First round of college exams is now officially over :). I had 3 exams: Calc III, Physics and Computer Science. The grind was on: a friend of mine was in the same Math and Physics class as I was, and every day leading up to our exam, we locked ourselves in a classroom, chalk-boarded up, and ran through every textbook review problem and every past exam available.
Following my last exam, I crashed on the couch and binged a solid 4 hours of Seinfeld with some friends, and flew back home to Memphis the next morning. Following this type of grind, normally I’d give myself a nice break, but, having deprived from my jupyter notebook since exams started, I was itching to build some models.

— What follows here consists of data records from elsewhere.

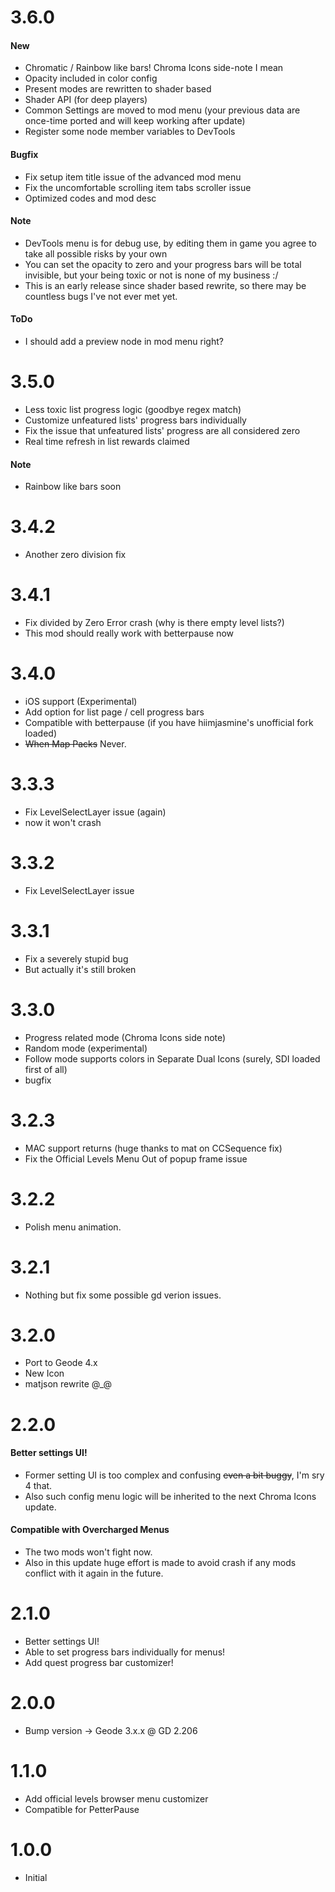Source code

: # 3.6.0
#### New
- Chromatic / Rainbow like bars! Chroma Icons side-note I mean
- Opacity included in color config
- Present modes are rewritten to shader based
- Shader API (for deep players)
- Common Settings are moved to mod menu (your previous data are once-time ported and will keep working after update)
- Register some node member variables to DevTools
#### Bugfix
- Fix setup item title issue of the advanced mod menu
- Fix the uncomfortable scrolling item tabs scroller issue
- Optimized codes and mod desc
#### Note
- DevTools menu is for debug use, by editing them in game you agree to take all possible risks by your own
- You can set the opacity to zero and your progress bars will be total invisible, but your being toxic or not is none of my business :/
- This is an early release since shader based rewrite, so there may be countless bugs I've not ever met yet.
#### ToDo
- I should add a preview node in mod menu right?

# 3.5.0
- Less toxic list progress logic (goodbye regex match)
- Customize unfeatured lists' progress bars individually
- Fix the issue that unfeatured lists' progress are all considered zero
- Real time refresh in list rewards claimed
#### Note
- Rainbow like bars soon

# 3.4.2
- Another zero division fix
# 3.4.1
- Fix divided by Zero Error crash (why is there empty level lists?)
- This mod should really work with betterpause now

# 3.4.0
- iOS support (Experimental)  
- Add option for list page / cell progress bars  
- Compatible with betterpause (if you have hiimjasmine's unofficial fork loaded)
- ~~When Map Packs~~ Never.

# 3.3.3
- Fix LevelSelectLayer issue (again)  
- now it won't crash

# 3.3.2
- Fix LevelSelectLayer issue  
  
# 3.3.1
- Fix a severely stupid bug  
- But actually it's still broken  
  
# 3.3.0
- Progress related mode (Chroma Icons side note)  
- Random mode (experimental)  
- Follow mode supports colors in Separate Dual Icons (surely, SDI loaded first of all)  
- bugfix  

# 3.2.3
- MAC support returns (huge thanks to mat on CCSequence fix)  
- Fix the Official Levels Menu Out of popup frame issue  

# 3.2.2
- Polish menu animation.

# 3.2.1
- Nothing but fix some possible gd verion issues.  

# 3.2.0
- Port to Geode 4.x  
- New Icon  
- matjson rewrite @_@  

# 2.2.0
#### <cy>Better settings UI!</c>
- Former setting UI is too complex and confusing ~~even a bit buggy~~, I'm sry 4 that.  
- Also such config menu logic will be inherited to the next Chroma Icons update.
#### <cy>Compatible with Overcharged Menus</c>
- The two mods won't fight now.  
- Also in this update huge effort is made to avoid crash if any mods conflict with it again in the future.

# 2.1.0
- Better settings UI!  
- Able to set progress bars individually for menus!  
- Add quest progress bar customizer!  

# 2.0.0
- Bump version -> Geode 3.x.x @ GD 2.206  

# 1.1.0
- Add official levels browser menu customizer  
- Compatible for PetterPause  

# 1.0.0
- Initial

I remembered a project that I began a while back, a homework individualization platform for elementary school math programs that I was working on that I ran into a wall with. The problem I faced was I had no good way to assess students’ competencies without placing a large burden on the teacher, who would be required to fill in both the worksheet’s questions and the student’s answers. It was simply unfeasible.
However, I decided that with my spare time right at the start of the break, I would try to build a Machine Learning Model that would be able to dynamically read, and thus assess any worksheet from a simple picture.
This was a complex problem which I had absolutely no idea how to begin. So, as always, when I hit a wall, I make sure that that wall is a whiteboard. Meeting up with one of my best friends from high school, Ramiz– a Math/Biochem/Classics major who loves designing but hates implementing solutions– and started from square one: the numpy picture array input.
Yes, we literally drew the array on the board. The initial parts of the problem–locating and reading numbers– would not be exceptionally difficult. We just use OpenCV to do some prepossessing, catch the numbers, and run them through a series of classification Models, and we will know exactly what characters are present on the worksheet.
However, the complex part of this problem was how to read these characters in a cogent manner that returns the question paired with an answer. In order to solve this issue, we grabbed some Taco Bell, some La Croix, and spent the night white boarding a search algorithm that would adapt to nearly all forms of worksheet. Not a line of code was written that night, but after that, I was ready to implement our idea.
The next three days were an absolute grind. Wake up, eat breakfast with my family, head to the library with 5 Peanut Butter, Banana, and Honey sandwiches, head back home 10 hours later for dinner– quick Star Wars Battlefront break with my little brother (the 2003 version) — and then grind a little more. I built, cleaned, and processed 3 datasets, then rebuilt, recleaned, and reprocessed them because I made a number of errors. I built 3 deep learning classification models, an openCV search and dictionary storage model, and 1 search algorithm. After grinding through bugs that I did not even know existed, I eventually built my worksheet reader :).
As it stands, it is currently limited by the classification models that it depends on, as my data preprocessing was not nearly as thorough as I realize I need. Thus, as it stands, my reader is able to read any scanned worksheet’s questions and as soon as I update my find-Squares function to be more lenient to account for the fact that people generally do not box their answers in perfect squares, it will be able to read worksheets with answers as well.
I have a demonstration of my worksheet reader on my github, if you’re interested in checking it at this link: https://github.com/ghodouss/WS_Grader_Demo
This project is not finished, but at this point, I simply have to expand the foundation to account for edge cases, and other types of worksheets. To build a river, you gotta love digging. It was a good 4 days :).